Dil öğretiminde konuşmayı etkili kılan ögelerin başında telaffuzun açık, anlaşılır olması gelmektedir. Buna karşın telaffuz öğretimi alanyazında geride bırakılan, görmezden gelinen, ihmal edilen tanımlarıyla karşımıza çıkmaktadır. Telaffuz çok bilinmeyenli bir denklem gibidir. Öğrenicinin ana dili, bireysel özellikleri, öğretmen yeterlikleri, hedef dilin öğretiminde kullanılan materyallerin etkisi, çözülmeyi bekleyen bu çok bilinmeyenli denklemi oluşturur. Telaffuzun, materyal tasarımcıları ve yabancı dil olarak Türkçe öğretimi kitap yazarları tarafından genel olarak işlevsel ve özgün işlenmeyişinden dolayı öğrenicinin bu konudaki gelişimine olumsuz etki ettiği düşünülmektedir. Bu çalışmada sözü edilen problemlerden yola çıkılarak 20. yüzyılda çeşitli hedef kitlelerine yönelik Türkçe-İngilizce olarak yazılmış kendi kendine dil öğretmeyi amaçlayan yabancı veya Türk yazarların ortaya koyduğu on kitapta telaffuz öğretimine yer verilip verilmediği, yer verildiyse nasıl bir yol izlendiği incelenmiştir.

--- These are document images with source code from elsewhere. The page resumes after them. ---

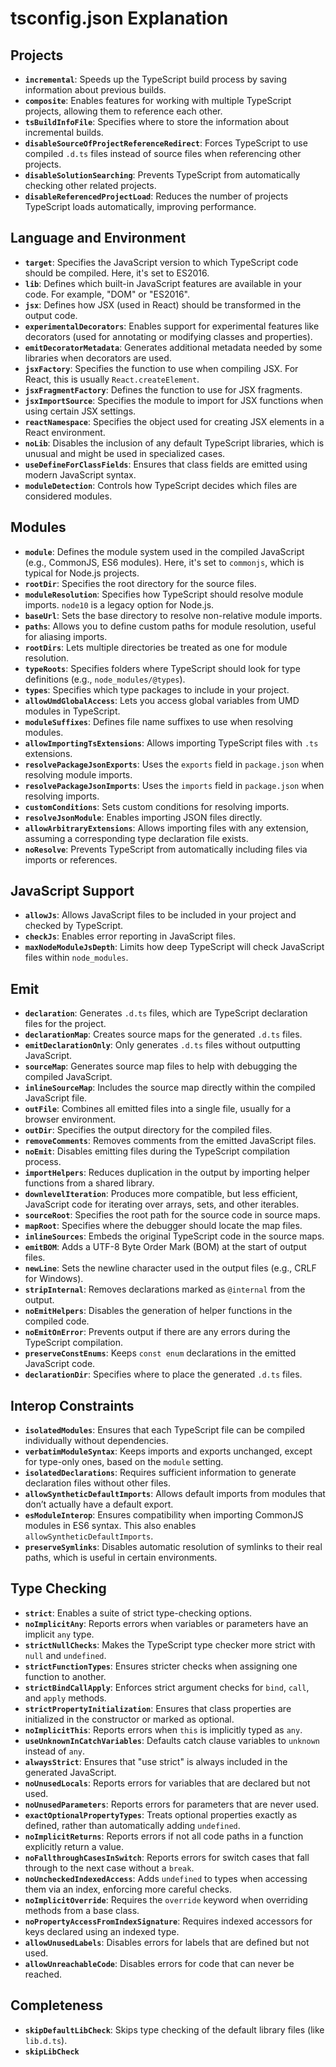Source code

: # tsconfig.json Explanation

## Projects

- **`incremental`**: Speeds up the TypeScript build process by saving information about previous builds.
- **`composite`**: Enables features for working with multiple TypeScript projects, allowing them to reference each other.
- **`tsBuildInfoFile`**: Specifies where to store the information about incremental builds.
- **`disableSourceOfProjectReferenceRedirect`**: Forces TypeScript to use compiled `.d.ts` files instead of source files when referencing other projects.
- **`disableSolutionSearching`**: Prevents TypeScript from automatically checking other related projects.
- **`disableReferencedProjectLoad`**: Reduces the number of projects TypeScript loads automatically, improving performance.

## Language and Environment

- **`target`**: Specifies the JavaScript version to which TypeScript code should be compiled. Here, it's set to ES2016.
- **`lib`**: Defines which built-in JavaScript features are available in your code. For example, "DOM" or "ES2016".
- **`jsx`**: Defines how JSX (used in React) should be transformed in the output code.
- **`experimentalDecorators`**: Enables support for experimental features like decorators (used for annotating or modifying classes and properties).
- **`emitDecoratorMetadata`**: Generates additional metadata needed by some libraries when decorators are used.
- **`jsxFactory`**: Specifies the function to use when compiling JSX. For React, this is usually `React.createElement`.
- **`jsxFragmentFactory`**: Defines the function to use for JSX fragments.
- **`jsxImportSource`**: Specifies the module to import for JSX functions when using certain JSX settings.
- **`reactNamespace`**: Specifies the object used for creating JSX elements in a React environment.
- **`noLib`**: Disables the inclusion of any default TypeScript libraries, which is unusual and might be used in specialized cases.
- **`useDefineForClassFields`**: Ensures that class fields are emitted using modern JavaScript syntax.
- **`moduleDetection`**: Controls how TypeScript decides which files are considered modules.

## Modules

- **`module`**: Defines the module system used in the compiled JavaScript (e.g., CommonJS, ES6 modules). Here, it's set to `commonjs`, which is typical for Node.js projects.
- **`rootDir`**: Specifies the root directory for the source files.
- **`moduleResolution`**: Specifies how TypeScript should resolve module imports. `node10` is a legacy option for Node.js.
- **`baseUrl`**: Sets the base directory to resolve non-relative module imports.
- **`paths`**: Allows you to define custom paths for module resolution, useful for aliasing imports.
- **`rootDirs`**: Lets multiple directories be treated as one for module resolution.
- **`typeRoots`**: Specifies folders where TypeScript should look for type definitions (e.g., `node_modules/@types`).
- **`types`**: Specifies which type packages to include in your project.
- **`allowUmdGlobalAccess`**: Lets you access global variables from UMD modules in TypeScript.
- **`moduleSuffixes`**: Defines file name suffixes to use when resolving modules.
- **`allowImportingTsExtensions`**: Allows importing TypeScript files with `.ts` extensions.
- **`resolvePackageJsonExports`**: Uses the `exports` field in `package.json` when resolving module imports.
- **`resolvePackageJsonImports`**: Uses the `imports` field in `package.json` when resolving imports.
- **`customConditions`**: Sets custom conditions for resolving imports.
- **`resolveJsonModule`**: Enables importing JSON files directly.
- **`allowArbitraryExtensions`**: Allows importing files with any extension, assuming a corresponding type declaration file exists.
- **`noResolve`**: Prevents TypeScript from automatically including files via imports or references.

## JavaScript Support

- **`allowJs`**: Allows JavaScript files to be included in your project and checked by TypeScript.
- **`checkJs`**: Enables error reporting in JavaScript files.
- **`maxNodeModuleJsDepth`**: Limits how deep TypeScript will check JavaScript files within `node_modules`.

## Emit

- **`declaration`**: Generates `.d.ts` files, which are TypeScript declaration files for the project.
- **`declarationMap`**: Creates source maps for the generated `.d.ts` files.
- **`emitDeclarationOnly`**: Only generates `.d.ts` files without outputting JavaScript.
- **`sourceMap`**: Generates source map files to help with debugging the compiled JavaScript.
- **`inlineSourceMap`**: Includes the source map directly within the compiled JavaScript file.
- **`outFile`**: Combines all emitted files into a single file, usually for a browser environment.
- **`outDir`**: Specifies the output directory for the compiled files.
- **`removeComments`**: Removes comments from the emitted JavaScript files.
- **`noEmit`**: Disables emitting files during the TypeScript compilation process.
- **`importHelpers`**: Reduces duplication in the output by importing helper functions from a shared library.
- **`downlevelIteration`**: Produces more compatible, but less efficient, JavaScript code for iterating over arrays, sets, and other iterables.
- **`sourceRoot`**: Specifies the root path for the source code in source maps.
- **`mapRoot`**: Specifies where the debugger should locate the map files.
- **`inlineSources`**: Embeds the original TypeScript code in the source maps.
- **`emitBOM`**: Adds a UTF-8 Byte Order Mark (BOM) at the start of output files.
- **`newLine`**: Sets the newline character used in the output files (e.g., CRLF for Windows).
- **`stripInternal`**: Removes declarations marked as `@internal` from the output.
- **`noEmitHelpers`**: Disables the generation of helper functions in the compiled code.
- **`noEmitOnError`**: Prevents output if there are any errors during the TypeScript compilation.
- **`preserveConstEnums`**: Keeps `const enum` declarations in the emitted JavaScript code.
- **`declarationDir`**: Specifies where to place the generated `.d.ts` files.

## Interop Constraints

- **`isolatedModules`**: Ensures that each TypeScript file can be compiled individually without dependencies.
- **`verbatimModuleSyntax`**: Keeps imports and exports unchanged, except for type-only ones, based on the `module` setting.
- **`isolatedDeclarations`**: Requires sufficient information to generate declaration files without other files.
- **`allowSyntheticDefaultImports`**: Allows default imports from modules that don’t actually have a default export.
- **`esModuleInterop`**: Ensures compatibility when importing CommonJS modules in ES6 syntax. This also enables `allowSyntheticDefaultImports`.
- **`preserveSymlinks`**: Disables automatic resolution of symlinks to their real paths, which is useful in certain environments.

## Type Checking

- **`strict`**: Enables a suite of strict type-checking options.
- **`noImplicitAny`**: Reports errors when variables or parameters have an implicit `any` type.
- **`strictNullChecks`**: Makes the TypeScript type checker more strict with `null` and `undefined`.
- **`strictFunctionTypes`**: Ensures stricter checks when assigning one function to another.
- **`strictBindCallApply`**: Enforces strict argument checks for `bind`, `call`, and `apply` methods.
- **`strictPropertyInitialization`**: Ensures that class properties are initialized in the constructor or marked as optional.
- **`noImplicitThis`**: Reports errors when `this` is implicitly typed as `any`.
- **`useUnknownInCatchVariables`**: Defaults catch clause variables to `unknown` instead of `any`.
- **`alwaysStrict`**: Ensures that "use strict" is always included in the generated JavaScript.
- **`noUnusedLocals`**: Reports errors for variables that are declared but not used.
- **`noUnusedParameters`**: Reports errors for parameters that are never used.
- **`exactOptionalPropertyTypes`**: Treats optional properties exactly as defined, rather than automatically adding `undefined`.
- **`noImplicitReturns`**: Reports errors if not all code paths in a function explicitly return a value.
- **`noFallthroughCasesInSwitch`**: Reports errors for switch cases that fall through to the next case without a `break`.
- **`noUncheckedIndexedAccess`**: Adds `undefined` to types when accessing them via an index, enforcing more careful checks.
- **`noImplicitOverride`**: Requires the `override` keyword when overriding methods from a base class.
- **`noPropertyAccessFromIndexSignature`**: Requires indexed accessors for keys declared using an indexed type.
- **`allowUnusedLabels`**: Disables errors for labels that are defined but not used.
- **`allowUnreachableCode`**: Disables errors for code that can never be reached.

## Completeness

- **`skipDefaultLibCheck`**: Skips type checking of the default library files (like `lib.d.ts`).
- **`skipLibCheck`**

Elde edilen bulgulardan hareketle kendi kendine dil öğretim kitaplarında telaffuz öğretiminin nasıl olabileceğine dair alternatifler geliştirmek hedeflenmiştir. İncelenen dil öğretim kitaplarının seçilme sebebi, bu kitapların daha çok konuşma becerisini kazandırmaya yönelik hazırlanması ve dolayısıyla telaffuz eğitiminin önemli bir yer tutması gerektiği düşüncesidir. Çalışmada, yöntem olarak betimsel tarama kullanılmış, literatür taraması ve doküman incelemesi yaklaşımıyla veriler analiz edilmiştir. Sonuç olarak, incelenen kitapların büyük çoğunluğunda Türkçedeki seslerin İngilizceyle karşılaştırmalı olarak incelendiği, telaffuz öğretiminin bazı kitaplarda Türkçenin telaffuzunda etkili olan ögeler dikkate alınarak yapılırken, bazılarında sınırlı bilgi verilerek işlendiği tespit edilmiştir.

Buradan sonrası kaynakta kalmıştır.